As income pie shrinks, Ottawa and business community talk past each other

From Financial Post:

While economies work better when entrepreneurs and others are allowed to satisfy their greed, big gaps between the richest and the rest can cause chronic problems

Our collective share of the pie shrunk last year.

You might have seen reports that the trade deficit remained an expanse of misery in January. The same day that Statistics Canada released those dreary numbers, it also published its annual report on the distribution of household wealth, or, if you prefer, “Distributions of household economic accounts for income, consumption, saving and wealth of Canadian households, 2018.”

The net worth of households was $10.7 trillion in 2018, compared with $10.9 trillion in 2017; the first decrease since at least 2010, which is when Statistics Canada began publishing this particular set of data.

Collectively, we’re 60 per cent richer than we were a decade ago, so keep that in mind before you take to Twitter to vent about Stephen Harper’s austerity or Justin Trudeau’s taxing of the rich. Still, the good times rolled a little slower last year. That’s partly because the housing bubbles in Toronto and Vancouver started to deflate. But it’s also because a group of wealth creators on which the country has relied since the Great Recession had a tough time in 2018.

Statistics Canada diced household wealth into five income segments. It also divided the aggregate data into five regions. There wasn’t a lot of change in distribution. Nationally, the richest 20 per cent of households controlled about 55 per cent of total wealth, roughly the same as 2010. One shift stood out, however.

(…) “Inequality and fragile growth may be two sides of the same coin,” Ostry, a Canadian who trained at Oxford, the London School of Economics, and the University of Chicago, says in Confronting Inequality: How Societies Can Choose Inclusive Growth, along with co-writers Prakash Loungani and Andrew Berg.
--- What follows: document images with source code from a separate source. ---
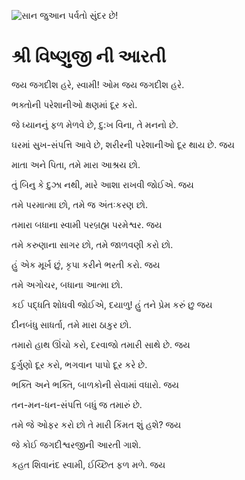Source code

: ![સાન જુઆન પર્વતો સુંદર છે!](lib/assets/images/artis/img.png "સાન જુઆન પર્વતો")

# શ્રી વિષ્ણુજી ની આરતી

જય જગદીશ હરે, સ્વામી! ઓમ જય જગદીશ હરે.

ભક્તોની પરેશાનીઓ ક્ષણમાં દૂર કરો.

જે ધ્યાનનું ફળ મેળવે છે, દુ:ખ વિના, તે મનનો છે.

ઘરમાં સુખ-સંપત્તિ આવે છે, શરીરની પરેશાનીઓ દૂર થાય છે. જય

માતા અને પિતા, તમે મારા આશ્રય છો.

તું બિનુ કે દુઝા નથી, મારે આશા રાખવી જોઈએ. જય

તમે પરમાત્મા છો, તમે જ અંતઃકરણ છો.

તમારા બધાના સ્વામી પરબ્રહ્મ પરમેશ્વર. જય

તમે કરુણાના સાગર છો, તમે જાળવણી કરો છો.

હું એક મૂર્ખ છું, કૃપા કરીને ભરતી કરો. જય

તમે અગોચર, બધાના આત્મા છો.

કઈ પદ્ધતિ શોધવી જોઈએ, દયાળુ! હું તને પ્રેમ કરું છુ જય

દીનબંધુ સાધર્તા, તમે મારા ઠાકુર છો.

તમારો હાથ ઊંચો કરો, દરવાજો તમારી સાથે છે. જય

દુર્ગુણો દૂર કરો, ભગવાન પાપો દૂર કરે છે.

ભક્તિ અને ભક્તિ, બાળકોની સેવામાં વધારો. જય

તન-મન-ધન-સંપત્તિ બધું જ તમારું છે.

તમે જે ઓફર કરો છો તે મારી કિંમત શું હશે? જય

જે કોઈ જગદીશ્વરજીની આરતી ગાશે.

કહત શિવાનંદ સ્વામી, ઈચ્છિત ફળ મળે. જય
(…) The Trudeau government and the business community keep talking past each other. The latter should recognize that the federal government’s coddling of the middle class isn’t entirely about electioneering. And Trudeau and Morneau should be wary of taking the leaders of the country’s biggest companies for granted. As David Lipton, one of Ostry’s bosses at the IMF once said, “a larger slice of the pie for everyone calls for a bigger pie.”